Balanço a cabeça negativamente.

- Você não vai acreditar em mim.

- Eu só vou saber se te ouvir.

Suspiro.

- Está bem. – então olho em volta – Tem... algum alaúde por aqui?

- Um o quê? – ela não disfarça um sorriso confuso.

- Um... – faço um gesto como se estivesse tocando - ... alaúde. É que me sinto melhor em relatar algo... em contar uma história... quando estou tocando.

- Então você é músico.

- Sim.

- Estou começando a te achar interessante,  Sr. Potter. Bem... se isso te fará falar... – ela olha para o segurança que acaba de chegar – Um violão serve?

- Dá pra o gasto.

- Muito bem. – e sinaliza para que o segurança atenda meu pedido.
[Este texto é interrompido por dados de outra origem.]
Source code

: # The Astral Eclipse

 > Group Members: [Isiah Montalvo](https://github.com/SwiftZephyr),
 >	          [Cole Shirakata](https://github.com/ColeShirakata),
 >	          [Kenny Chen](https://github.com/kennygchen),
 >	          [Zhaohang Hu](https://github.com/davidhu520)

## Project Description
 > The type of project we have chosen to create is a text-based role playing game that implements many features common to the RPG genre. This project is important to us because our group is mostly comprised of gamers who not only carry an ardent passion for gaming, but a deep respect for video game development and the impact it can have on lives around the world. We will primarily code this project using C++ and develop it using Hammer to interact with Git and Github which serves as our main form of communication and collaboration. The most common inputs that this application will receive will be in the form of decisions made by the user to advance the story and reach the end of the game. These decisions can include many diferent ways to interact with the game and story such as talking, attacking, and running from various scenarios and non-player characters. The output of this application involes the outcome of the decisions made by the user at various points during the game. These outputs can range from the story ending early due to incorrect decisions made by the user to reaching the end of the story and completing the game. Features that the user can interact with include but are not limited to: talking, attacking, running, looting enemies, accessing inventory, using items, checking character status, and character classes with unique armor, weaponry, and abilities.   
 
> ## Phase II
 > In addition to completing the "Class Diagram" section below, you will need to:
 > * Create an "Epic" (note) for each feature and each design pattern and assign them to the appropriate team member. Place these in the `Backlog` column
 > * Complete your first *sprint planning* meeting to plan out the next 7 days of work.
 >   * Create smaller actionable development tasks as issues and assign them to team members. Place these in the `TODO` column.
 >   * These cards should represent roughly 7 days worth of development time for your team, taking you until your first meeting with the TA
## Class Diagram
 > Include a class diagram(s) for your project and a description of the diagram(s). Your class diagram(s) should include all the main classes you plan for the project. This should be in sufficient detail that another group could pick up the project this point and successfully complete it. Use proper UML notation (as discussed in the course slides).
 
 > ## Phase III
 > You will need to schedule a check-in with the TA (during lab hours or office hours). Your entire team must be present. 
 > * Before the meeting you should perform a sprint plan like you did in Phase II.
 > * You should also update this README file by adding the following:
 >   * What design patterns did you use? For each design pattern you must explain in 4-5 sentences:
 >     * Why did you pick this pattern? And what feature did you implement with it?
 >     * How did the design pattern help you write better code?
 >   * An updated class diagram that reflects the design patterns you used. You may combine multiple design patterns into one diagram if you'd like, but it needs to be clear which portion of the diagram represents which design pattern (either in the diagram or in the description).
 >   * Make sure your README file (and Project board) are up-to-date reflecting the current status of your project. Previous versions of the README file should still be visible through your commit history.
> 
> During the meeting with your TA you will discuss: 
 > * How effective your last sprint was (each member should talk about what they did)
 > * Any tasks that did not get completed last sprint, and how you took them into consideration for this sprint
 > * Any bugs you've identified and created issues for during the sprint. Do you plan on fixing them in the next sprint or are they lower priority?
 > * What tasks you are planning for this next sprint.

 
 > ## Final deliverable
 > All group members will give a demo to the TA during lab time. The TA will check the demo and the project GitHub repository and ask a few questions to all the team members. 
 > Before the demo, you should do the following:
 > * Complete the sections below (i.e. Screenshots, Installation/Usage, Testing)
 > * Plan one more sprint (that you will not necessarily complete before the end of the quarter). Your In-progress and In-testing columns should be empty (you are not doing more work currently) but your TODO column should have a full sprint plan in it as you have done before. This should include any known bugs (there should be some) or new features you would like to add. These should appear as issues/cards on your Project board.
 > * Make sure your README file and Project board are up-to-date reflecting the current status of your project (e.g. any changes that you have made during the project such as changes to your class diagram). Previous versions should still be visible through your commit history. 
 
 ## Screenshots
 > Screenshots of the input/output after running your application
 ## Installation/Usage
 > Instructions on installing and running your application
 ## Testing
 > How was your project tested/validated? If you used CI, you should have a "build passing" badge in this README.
Muito bem, Wagna... estou começando a gostar de você. A pergunta agora é...  Será que vai acreditar em mim? Quer acredite quer não,  eu contarei todos os fatos. Preciso desabafar com alguém e... Leandro não está mais aqui para me ouvir, então... só me resta confiar nessa mulher á minha frente. Abrir meu coração e minha mente para ela. E se ela trair minha confiança, eu simplesmente não sei o que farei mais.

- Muito bem, Jyonfew... – ela diz quando o segurança finalmente me entrega o violão. Toco alguns acordes. O som é perfeito – Conte... Cante sua história para mim.

E eu começo. Eu toco. Eu canto. Rasgo minha alma diante dela. Conto cada detalhe e não evito as lágrimas porque a música que elas tocam faz parte da trilha sonora dessa história. Da minha história que teve um fim tão trágico.